INPUT FOR THIS TASK
*-*-*

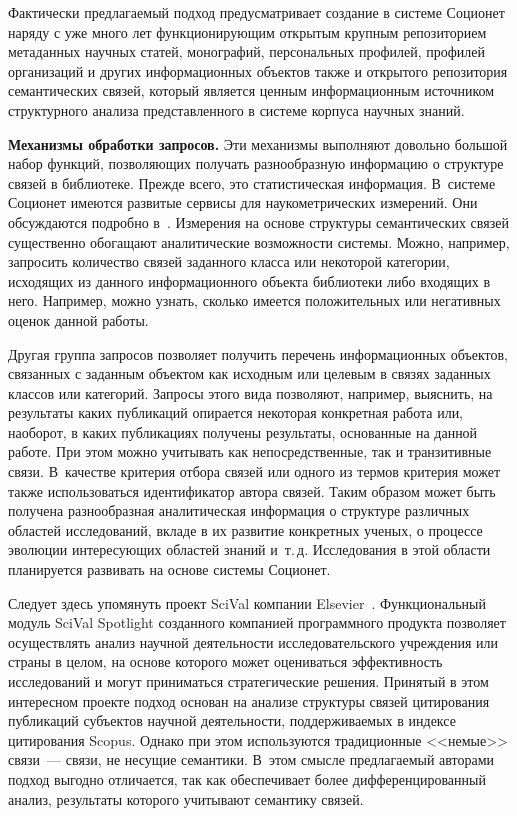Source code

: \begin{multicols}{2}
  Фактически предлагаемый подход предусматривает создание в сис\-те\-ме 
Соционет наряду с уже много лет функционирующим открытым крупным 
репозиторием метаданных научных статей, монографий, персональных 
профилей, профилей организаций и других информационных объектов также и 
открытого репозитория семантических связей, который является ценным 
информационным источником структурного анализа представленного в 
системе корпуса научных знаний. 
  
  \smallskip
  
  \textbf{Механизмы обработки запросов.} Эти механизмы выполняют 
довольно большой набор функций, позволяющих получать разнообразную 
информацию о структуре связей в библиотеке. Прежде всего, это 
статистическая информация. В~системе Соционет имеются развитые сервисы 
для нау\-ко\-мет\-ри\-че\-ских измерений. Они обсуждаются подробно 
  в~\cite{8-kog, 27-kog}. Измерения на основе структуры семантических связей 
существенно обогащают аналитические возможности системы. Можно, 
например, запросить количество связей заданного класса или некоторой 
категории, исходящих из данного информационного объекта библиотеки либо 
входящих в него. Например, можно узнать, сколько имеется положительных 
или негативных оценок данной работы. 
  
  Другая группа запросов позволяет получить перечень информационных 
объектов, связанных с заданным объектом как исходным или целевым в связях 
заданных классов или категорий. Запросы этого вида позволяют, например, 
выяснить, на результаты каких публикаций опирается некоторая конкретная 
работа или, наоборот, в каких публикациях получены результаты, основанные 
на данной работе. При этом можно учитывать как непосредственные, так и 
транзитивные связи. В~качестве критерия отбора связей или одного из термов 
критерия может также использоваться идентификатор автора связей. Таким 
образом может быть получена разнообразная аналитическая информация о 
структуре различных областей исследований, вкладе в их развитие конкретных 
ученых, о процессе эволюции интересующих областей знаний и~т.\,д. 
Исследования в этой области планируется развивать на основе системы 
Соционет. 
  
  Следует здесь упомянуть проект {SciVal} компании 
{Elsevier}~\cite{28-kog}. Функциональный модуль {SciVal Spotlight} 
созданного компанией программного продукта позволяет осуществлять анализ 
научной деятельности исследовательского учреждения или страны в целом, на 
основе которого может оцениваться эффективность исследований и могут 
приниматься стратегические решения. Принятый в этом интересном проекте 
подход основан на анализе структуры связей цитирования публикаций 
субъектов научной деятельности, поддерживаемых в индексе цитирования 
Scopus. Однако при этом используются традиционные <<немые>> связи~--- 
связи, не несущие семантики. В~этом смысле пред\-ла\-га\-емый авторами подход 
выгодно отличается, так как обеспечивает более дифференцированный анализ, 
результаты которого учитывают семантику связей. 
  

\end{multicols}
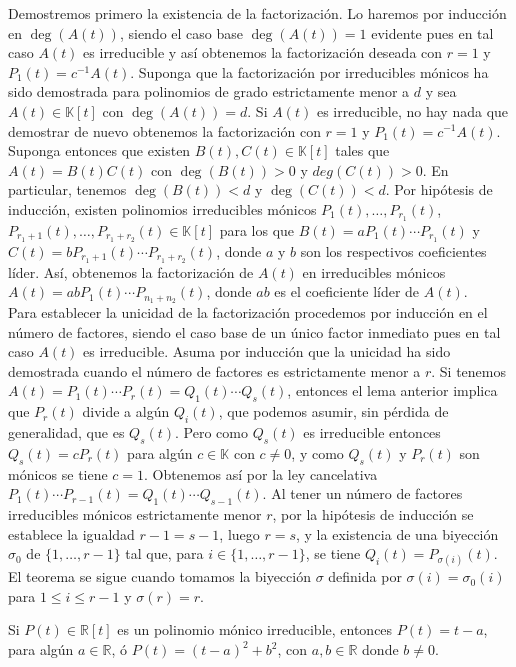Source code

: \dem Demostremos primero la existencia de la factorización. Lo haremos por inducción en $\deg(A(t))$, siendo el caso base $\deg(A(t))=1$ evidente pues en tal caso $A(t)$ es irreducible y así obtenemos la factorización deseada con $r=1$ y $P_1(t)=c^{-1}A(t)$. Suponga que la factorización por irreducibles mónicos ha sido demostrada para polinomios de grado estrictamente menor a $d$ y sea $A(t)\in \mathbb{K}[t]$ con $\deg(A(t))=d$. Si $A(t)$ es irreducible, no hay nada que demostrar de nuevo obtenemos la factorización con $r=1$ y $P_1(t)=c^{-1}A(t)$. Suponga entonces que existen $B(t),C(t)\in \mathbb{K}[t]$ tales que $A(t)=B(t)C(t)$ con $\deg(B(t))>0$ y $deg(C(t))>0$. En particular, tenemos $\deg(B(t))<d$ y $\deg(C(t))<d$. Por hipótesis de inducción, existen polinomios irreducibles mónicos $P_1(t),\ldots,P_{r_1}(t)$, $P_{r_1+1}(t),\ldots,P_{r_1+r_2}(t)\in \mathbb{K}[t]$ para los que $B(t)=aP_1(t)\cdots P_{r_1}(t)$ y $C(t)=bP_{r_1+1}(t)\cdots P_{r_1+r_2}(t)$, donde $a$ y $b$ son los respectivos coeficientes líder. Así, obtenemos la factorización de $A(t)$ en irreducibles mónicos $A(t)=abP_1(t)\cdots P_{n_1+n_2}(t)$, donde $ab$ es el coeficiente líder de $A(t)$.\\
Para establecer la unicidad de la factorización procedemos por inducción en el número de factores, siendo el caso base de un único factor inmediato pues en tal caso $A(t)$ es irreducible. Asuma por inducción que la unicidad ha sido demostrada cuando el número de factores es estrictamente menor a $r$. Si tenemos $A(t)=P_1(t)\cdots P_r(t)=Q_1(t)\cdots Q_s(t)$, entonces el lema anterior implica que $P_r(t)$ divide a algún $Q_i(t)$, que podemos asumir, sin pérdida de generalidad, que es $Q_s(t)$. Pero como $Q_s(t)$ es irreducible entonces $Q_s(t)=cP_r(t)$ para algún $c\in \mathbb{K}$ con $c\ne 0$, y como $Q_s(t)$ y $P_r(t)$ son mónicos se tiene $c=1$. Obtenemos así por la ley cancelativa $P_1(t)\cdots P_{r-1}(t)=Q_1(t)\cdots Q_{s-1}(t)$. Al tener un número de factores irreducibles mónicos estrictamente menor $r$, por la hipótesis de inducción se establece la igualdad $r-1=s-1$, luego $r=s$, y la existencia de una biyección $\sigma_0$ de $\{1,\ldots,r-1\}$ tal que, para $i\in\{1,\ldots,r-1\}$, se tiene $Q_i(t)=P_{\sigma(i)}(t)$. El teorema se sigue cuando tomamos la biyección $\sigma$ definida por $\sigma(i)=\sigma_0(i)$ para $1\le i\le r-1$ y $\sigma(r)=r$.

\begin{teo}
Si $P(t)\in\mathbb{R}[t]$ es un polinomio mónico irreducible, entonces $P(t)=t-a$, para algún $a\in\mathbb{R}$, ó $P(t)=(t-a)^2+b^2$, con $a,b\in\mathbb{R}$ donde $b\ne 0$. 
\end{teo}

*-*-*

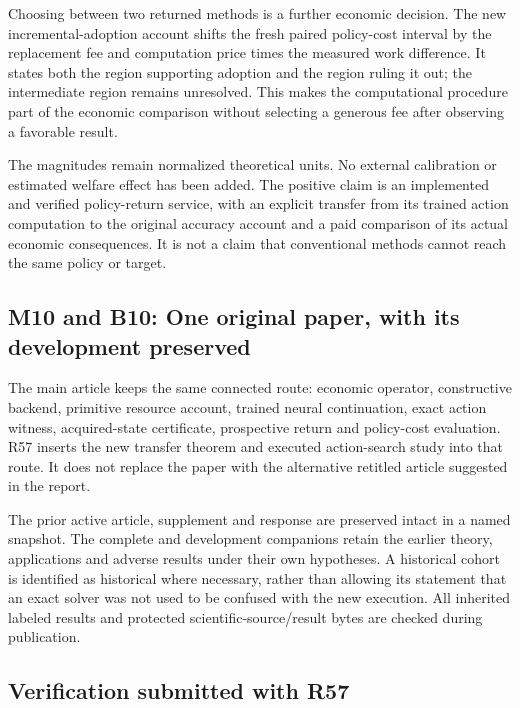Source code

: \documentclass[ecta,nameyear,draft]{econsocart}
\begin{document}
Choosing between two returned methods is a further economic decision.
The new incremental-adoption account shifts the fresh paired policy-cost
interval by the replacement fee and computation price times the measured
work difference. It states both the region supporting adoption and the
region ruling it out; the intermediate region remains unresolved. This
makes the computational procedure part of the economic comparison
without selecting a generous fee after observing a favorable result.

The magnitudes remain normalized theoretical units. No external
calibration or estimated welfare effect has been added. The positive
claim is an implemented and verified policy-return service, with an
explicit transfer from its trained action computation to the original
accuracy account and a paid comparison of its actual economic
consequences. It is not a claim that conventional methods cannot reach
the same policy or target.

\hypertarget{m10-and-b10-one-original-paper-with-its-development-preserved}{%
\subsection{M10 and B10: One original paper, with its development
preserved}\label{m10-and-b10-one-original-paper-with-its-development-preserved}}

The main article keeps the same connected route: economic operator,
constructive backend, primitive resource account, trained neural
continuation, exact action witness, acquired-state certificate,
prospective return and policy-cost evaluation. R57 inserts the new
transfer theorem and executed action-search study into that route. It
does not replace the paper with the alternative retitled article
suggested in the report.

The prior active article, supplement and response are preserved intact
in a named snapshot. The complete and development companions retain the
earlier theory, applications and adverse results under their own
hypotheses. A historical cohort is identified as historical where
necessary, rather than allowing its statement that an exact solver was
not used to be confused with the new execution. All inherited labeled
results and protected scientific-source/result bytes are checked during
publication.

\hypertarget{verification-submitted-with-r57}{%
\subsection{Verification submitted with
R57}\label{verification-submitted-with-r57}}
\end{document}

*-*-*

WHAT THIS TASK INVOLVES
Retype word for word everything in the listing above from the line that holds "критерия может также" down to the line that holds "выгодно отличается, так". Keep both end lines and leave out the rest.

FINISHED EXERCISE
критерия может также использоваться идентификатор автора связей. Таким 
образом может быть получена разнообразная аналитическая информация о 
структуре различных областей исследований, вкладе в их развитие конкретных 
ученых, о процессе эволюции интересующих областей знаний и~т.\,д. 
Исследования в этой области планируется развивать на основе системы 
Соционет. 
  
  Следует здесь упомянуть проект {SciVal} компании 
{Elsevier}~\cite{28-kog}. Функциональный модуль {SciVal Spotlight} 
созданного компанией программного продукта позволяет осуществлять анализ 
научной деятельности исследовательского учреждения или страны в целом, на 
основе которого может оцениваться эффективность исследований и могут 
приниматься стратегические решения. Принятый в этом интересном проекте 
подход основан на анализе структуры связей цитирования публикаций 
субъектов научной деятельности, поддерживаемых в индексе цитирования 
Scopus. Однако при этом используются традиционные <<немые>> связи~--- 
связи, не несущие семантики. В~этом смысле пред\-ла\-га\-емый авторами подход 
выгодно отличается, так как обеспечивает более дифференцированный анализ, 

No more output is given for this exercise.